According to first projections, the Social Democrats, who have reigned in Hamburg uninterrupted for 40 years, were heading for 37 per cent of the vote, 3 per cent down on their result four years ago. Chancellor Helmut Kohl's Christian Democrats (CDU) were forecast to gain 31 per cent; about the same as last time, when they were bitterly divided in the city.
The DVU were projected to gain 5 per cent of the vote. If this result is confirmed, they will enter the Hamburg parliament, providing a useful platform to a party starved of publicity.

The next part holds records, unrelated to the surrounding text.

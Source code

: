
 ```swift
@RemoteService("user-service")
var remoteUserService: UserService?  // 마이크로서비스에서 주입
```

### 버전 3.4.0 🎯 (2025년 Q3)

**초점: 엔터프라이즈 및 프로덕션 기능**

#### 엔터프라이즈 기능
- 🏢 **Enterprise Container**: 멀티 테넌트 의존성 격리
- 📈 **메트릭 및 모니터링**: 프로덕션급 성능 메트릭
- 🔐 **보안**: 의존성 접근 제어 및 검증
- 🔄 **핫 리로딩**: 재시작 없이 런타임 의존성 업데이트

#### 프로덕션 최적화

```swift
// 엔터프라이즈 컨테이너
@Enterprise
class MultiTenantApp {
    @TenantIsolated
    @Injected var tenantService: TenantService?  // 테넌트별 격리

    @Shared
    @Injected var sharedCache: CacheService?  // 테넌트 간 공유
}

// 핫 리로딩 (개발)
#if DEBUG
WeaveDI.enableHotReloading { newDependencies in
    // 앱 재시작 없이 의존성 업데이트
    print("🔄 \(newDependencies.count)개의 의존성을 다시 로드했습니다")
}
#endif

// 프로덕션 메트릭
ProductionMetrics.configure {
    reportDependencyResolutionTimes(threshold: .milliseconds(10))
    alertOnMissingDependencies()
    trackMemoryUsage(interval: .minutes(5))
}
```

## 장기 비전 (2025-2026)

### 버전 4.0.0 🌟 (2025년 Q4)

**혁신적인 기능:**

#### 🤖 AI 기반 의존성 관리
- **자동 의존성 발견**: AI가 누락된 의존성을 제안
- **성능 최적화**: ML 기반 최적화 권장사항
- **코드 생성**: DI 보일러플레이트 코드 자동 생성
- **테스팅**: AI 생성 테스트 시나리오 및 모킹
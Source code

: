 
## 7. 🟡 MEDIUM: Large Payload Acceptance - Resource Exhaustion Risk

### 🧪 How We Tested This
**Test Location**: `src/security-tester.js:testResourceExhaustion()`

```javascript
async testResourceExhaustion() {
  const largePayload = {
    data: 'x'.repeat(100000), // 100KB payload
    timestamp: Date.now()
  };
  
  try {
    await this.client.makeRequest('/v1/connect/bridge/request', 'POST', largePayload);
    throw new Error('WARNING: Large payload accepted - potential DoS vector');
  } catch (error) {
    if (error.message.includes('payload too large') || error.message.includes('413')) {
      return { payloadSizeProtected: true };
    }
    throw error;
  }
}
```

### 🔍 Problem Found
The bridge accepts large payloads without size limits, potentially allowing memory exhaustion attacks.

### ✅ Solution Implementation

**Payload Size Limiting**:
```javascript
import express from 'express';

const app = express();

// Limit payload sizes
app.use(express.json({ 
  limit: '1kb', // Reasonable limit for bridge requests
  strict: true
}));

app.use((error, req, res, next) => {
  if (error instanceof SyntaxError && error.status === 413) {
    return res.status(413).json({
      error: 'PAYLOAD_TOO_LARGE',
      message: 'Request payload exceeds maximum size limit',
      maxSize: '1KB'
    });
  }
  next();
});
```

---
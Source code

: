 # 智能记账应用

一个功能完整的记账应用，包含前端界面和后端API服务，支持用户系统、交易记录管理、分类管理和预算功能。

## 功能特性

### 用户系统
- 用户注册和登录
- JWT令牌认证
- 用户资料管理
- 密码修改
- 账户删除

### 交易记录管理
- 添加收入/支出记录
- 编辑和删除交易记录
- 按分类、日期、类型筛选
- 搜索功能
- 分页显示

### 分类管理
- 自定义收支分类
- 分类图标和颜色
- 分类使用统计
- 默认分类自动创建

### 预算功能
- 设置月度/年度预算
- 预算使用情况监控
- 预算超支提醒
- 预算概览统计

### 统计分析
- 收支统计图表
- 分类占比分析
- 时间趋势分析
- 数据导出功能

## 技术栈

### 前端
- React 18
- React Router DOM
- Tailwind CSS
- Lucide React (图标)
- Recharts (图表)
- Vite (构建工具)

"The Social Democrats have achieved only one thing," a CDU spokesman said, "bringing the Browns into parliament."
The Greens, at 14 per cent improved slightly on their 1993 result, while the Free Democrats, Mr Kohl's junior partners in Bonn, failed again to get into the regional assembly. The Hamburg race - the only regional election in Germany this year - was seen as an important test of strength, providing hints about who will form the next government in Bonn.
The Social Democrats, led by their popular mayor, Henning Voscherau, wrong-footed the right by campaigning on a law-and-order platform.
Hamburg has experienced a big increase in crime in the last four years, and, naturally, Mr Voscherau did not want his record tarnished by the statistics.
In one of the most xenophobic campaigns since the war, Mr Voscherau blamed foreigners for the rise, and promised to push for stringent new measures to expel immigrants caught committing crime.